## [REQUIRED ACTION]
Please output the section of the listing below that opens with the line containing "Times - 10101" and closes with the line containing "<li>If all three", exactly and with nothing else.

## [DATA]
·····
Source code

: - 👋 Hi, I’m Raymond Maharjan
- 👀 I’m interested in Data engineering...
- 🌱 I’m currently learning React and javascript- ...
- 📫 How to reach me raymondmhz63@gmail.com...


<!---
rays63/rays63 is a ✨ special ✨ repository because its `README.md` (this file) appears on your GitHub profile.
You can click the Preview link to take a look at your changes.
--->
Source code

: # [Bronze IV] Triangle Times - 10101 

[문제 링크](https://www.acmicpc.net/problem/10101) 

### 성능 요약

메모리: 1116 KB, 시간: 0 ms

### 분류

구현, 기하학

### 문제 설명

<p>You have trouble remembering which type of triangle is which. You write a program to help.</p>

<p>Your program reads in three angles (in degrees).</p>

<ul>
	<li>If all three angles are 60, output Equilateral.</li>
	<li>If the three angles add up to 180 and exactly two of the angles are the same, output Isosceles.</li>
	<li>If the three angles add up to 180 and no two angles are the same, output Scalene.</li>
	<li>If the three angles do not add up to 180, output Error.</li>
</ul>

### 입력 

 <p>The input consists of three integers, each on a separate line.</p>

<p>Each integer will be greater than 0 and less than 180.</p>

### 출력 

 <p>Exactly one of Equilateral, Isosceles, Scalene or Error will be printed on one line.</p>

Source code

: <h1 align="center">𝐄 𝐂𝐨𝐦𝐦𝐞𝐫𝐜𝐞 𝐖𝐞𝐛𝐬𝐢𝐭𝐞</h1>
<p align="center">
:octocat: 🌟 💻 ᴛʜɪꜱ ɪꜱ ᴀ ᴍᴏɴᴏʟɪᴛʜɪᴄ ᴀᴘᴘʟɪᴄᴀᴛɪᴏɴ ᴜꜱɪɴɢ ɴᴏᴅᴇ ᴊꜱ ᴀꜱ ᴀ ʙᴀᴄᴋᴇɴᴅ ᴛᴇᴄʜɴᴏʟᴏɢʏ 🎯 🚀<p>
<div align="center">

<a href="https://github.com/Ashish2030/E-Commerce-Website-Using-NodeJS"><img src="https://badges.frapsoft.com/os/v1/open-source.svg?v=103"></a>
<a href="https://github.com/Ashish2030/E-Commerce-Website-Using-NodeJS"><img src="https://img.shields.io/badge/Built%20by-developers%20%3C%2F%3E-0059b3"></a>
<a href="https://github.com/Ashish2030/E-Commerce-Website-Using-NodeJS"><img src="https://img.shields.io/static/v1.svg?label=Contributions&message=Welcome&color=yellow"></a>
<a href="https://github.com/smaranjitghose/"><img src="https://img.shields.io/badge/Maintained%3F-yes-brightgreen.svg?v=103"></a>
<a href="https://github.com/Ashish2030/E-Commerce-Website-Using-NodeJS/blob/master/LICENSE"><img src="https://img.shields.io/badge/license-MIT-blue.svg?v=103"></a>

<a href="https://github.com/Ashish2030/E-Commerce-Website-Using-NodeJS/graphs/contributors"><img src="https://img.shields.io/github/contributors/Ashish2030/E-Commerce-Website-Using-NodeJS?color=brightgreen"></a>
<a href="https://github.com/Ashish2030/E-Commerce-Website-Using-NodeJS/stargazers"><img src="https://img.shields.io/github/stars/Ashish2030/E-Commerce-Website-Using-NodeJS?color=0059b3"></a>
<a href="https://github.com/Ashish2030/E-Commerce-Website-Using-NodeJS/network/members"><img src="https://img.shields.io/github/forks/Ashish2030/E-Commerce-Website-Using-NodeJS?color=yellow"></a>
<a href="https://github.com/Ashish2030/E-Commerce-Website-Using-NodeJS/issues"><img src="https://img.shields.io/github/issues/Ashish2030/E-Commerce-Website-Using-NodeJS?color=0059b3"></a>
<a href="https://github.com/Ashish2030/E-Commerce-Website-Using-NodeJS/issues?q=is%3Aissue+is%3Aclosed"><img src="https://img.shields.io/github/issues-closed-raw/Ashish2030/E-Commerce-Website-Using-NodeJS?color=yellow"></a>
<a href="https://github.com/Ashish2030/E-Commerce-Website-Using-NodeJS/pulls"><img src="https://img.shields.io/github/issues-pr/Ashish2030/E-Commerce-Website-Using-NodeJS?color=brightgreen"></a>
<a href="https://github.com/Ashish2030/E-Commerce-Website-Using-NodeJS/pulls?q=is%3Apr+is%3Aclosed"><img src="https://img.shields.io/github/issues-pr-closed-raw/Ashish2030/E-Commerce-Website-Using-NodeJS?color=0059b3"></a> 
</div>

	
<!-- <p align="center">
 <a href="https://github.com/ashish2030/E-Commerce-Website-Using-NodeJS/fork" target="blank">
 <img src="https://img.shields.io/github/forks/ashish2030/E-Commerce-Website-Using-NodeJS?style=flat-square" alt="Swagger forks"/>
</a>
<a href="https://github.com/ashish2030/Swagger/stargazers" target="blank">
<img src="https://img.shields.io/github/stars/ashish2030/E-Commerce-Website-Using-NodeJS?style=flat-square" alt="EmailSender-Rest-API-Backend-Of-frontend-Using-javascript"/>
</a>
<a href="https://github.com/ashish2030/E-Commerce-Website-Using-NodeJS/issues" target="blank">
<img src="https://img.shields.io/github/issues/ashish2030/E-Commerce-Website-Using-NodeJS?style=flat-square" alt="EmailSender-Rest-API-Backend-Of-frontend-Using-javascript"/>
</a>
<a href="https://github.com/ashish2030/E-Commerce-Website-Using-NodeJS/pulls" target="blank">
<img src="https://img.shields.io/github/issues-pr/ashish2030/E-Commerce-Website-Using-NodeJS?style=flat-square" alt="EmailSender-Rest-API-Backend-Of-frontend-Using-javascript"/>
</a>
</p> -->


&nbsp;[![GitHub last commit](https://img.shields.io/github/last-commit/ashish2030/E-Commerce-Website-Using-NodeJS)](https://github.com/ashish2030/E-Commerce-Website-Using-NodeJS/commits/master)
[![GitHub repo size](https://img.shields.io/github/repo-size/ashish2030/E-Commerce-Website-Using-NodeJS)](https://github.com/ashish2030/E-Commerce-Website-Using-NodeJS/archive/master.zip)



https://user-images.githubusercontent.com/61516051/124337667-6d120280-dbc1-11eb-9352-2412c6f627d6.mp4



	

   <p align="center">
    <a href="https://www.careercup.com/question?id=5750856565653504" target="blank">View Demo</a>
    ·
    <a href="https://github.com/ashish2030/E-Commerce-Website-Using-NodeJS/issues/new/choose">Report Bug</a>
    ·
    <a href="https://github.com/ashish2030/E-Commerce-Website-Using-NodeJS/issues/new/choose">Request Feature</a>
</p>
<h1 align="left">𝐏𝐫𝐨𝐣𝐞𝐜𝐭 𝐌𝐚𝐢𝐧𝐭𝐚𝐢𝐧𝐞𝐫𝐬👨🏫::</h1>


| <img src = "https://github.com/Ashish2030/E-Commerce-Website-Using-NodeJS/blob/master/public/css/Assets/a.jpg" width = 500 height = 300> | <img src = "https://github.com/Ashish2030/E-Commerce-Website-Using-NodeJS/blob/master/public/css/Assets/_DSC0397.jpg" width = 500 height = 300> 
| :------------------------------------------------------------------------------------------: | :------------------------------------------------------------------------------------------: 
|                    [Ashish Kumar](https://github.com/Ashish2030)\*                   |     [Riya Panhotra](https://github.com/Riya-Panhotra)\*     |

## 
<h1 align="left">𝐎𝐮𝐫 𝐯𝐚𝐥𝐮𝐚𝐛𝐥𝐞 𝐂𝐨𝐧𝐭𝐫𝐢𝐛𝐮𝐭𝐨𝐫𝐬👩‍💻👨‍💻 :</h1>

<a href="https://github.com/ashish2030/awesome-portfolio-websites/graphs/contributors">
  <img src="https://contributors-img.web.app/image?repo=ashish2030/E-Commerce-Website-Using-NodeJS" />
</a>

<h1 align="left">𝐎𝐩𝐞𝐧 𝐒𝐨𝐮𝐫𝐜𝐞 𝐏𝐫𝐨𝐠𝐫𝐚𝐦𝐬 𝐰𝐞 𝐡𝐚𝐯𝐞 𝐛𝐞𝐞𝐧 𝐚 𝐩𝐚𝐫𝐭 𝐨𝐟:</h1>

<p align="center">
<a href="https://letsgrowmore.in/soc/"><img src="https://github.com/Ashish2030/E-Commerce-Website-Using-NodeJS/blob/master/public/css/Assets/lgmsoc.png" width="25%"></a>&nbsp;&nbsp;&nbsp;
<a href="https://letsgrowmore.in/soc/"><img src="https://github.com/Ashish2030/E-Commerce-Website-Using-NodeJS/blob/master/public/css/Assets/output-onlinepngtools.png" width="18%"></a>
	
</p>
·····
## [RESULT FOR THIS TASK]
: # [Bronze IV] Triangle Times - 10101 

[문제 링크](https://www.acmicpc.net/problem/10101) 

### 성능 요약

메모리: 1116 KB, 시간: 0 ms

### 분류

구현, 기하학

### 문제 설명

<p>You have trouble remembering which type of triangle is which. You write a program to help.</p>

<p>Your program reads in three angles (in degrees).</p>

<ul>
	<li>If all three angles are 60, output Equilateral.</li>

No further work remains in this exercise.